Thursday, April 24, 2008

Hooking Up by Kat Bannister


As you can tell from the references (Reality Shows, Snoop Dogg, hey, wait a sec...) this was one of the first pieces on The Brothel. In fact, "Hooking Up" always attracted a steady number of visitors. Most of this traffic was from guys searching "hooking up." But it's still a good read. -KV

HOOKING UP

Kat Bannister

The clock strikes 2 as I stumble into my apartment from a night out with my girlfriends. I throw off my dancing shoes, fling my clothes onto the easy chair next to my bed and pull on some sweats. I turn on my computer and log onto the net to check my email.
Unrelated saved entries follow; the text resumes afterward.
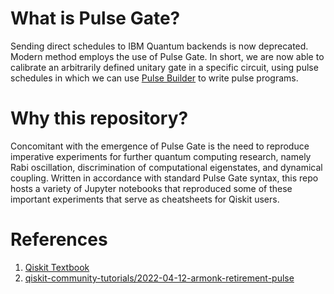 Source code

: # What is Pulse Gate?

Sending direct schedules to IBM Quantum backends is now deprecated. Modern method employs the use of Pulse Gate. In short, we are now able to calibrate an arbitrarily defined unitary gate in a specific circuit, using pulse schedules in which we can use [Pulse Builder](https://qiskit.org/documentation/apidoc/pulse.html#pulse-builder) to write pulse programs. 

# Why this repository?

Concomitant with the emergence of Pulse Gate is the need to reproduce imperative experiments for further quantum computing research, namely Rabi oscillation, discrimination of computational eigenstates, and dynamical coupling. Written in accordance with standard Pulse Gate syntax, this repo hosts a variety of Jupyter notebooks that reproduced some of these important experiments that serve as cheatsheets for Qiskit users. 

# References

1. [Qiskit Textbook](https://qiskit.org/textbook/ch-quantum-hardware/calibrating-qubits-pulse.html)
2. [qiskit-community-tutorials/2022-04-12-armonk-retirement-pulse](https://github.com/qiskit-community/qiskit-community-tutorials/blob/master/video-companions/2022-04-12-armonk-retirement-pulse/armonk-to-pulse-gates.ipynb)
Immediately, an instant message pops onto my screen. It's my friend Mike, a late-night online junkie.

"So did you hook up?" he asks, tacking on a little yellow happy face at the end of his sentence.
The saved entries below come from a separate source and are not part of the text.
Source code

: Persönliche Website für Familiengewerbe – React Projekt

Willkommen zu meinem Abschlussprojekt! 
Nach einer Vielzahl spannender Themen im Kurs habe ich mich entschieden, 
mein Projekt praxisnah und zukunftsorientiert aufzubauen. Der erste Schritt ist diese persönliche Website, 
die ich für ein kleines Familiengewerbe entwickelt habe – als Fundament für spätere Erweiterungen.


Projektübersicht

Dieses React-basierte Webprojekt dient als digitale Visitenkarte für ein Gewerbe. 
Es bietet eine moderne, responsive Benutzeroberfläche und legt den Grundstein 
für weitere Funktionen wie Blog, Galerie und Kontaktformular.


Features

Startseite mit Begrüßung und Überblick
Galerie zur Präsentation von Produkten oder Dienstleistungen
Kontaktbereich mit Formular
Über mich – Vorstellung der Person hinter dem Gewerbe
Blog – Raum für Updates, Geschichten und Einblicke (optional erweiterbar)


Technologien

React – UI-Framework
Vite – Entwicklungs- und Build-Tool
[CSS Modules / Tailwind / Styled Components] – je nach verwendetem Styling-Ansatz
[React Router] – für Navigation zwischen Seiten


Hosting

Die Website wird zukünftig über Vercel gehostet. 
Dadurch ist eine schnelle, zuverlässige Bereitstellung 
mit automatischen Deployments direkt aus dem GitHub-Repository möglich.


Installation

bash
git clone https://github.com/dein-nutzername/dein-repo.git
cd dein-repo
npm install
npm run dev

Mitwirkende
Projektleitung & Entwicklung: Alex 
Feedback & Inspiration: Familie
"No," I answered, and swiftly typed in my Hotmail password. I groaned as I viewed the slew of junk mail, all advertising porn sites, littering my in-box. Gotta check out that new inbox-protector feature.

"What do you mean you didn't hook up? That's the whole point of going out!"

I am perplexed by the attitude people have about bar-hopping, clubbing, partying, whatever. It's like an automatic brain response: PARTY ->HOOK UP-> SEX. As if hooking up and sex were necessary conditions for doing anything remotely fun.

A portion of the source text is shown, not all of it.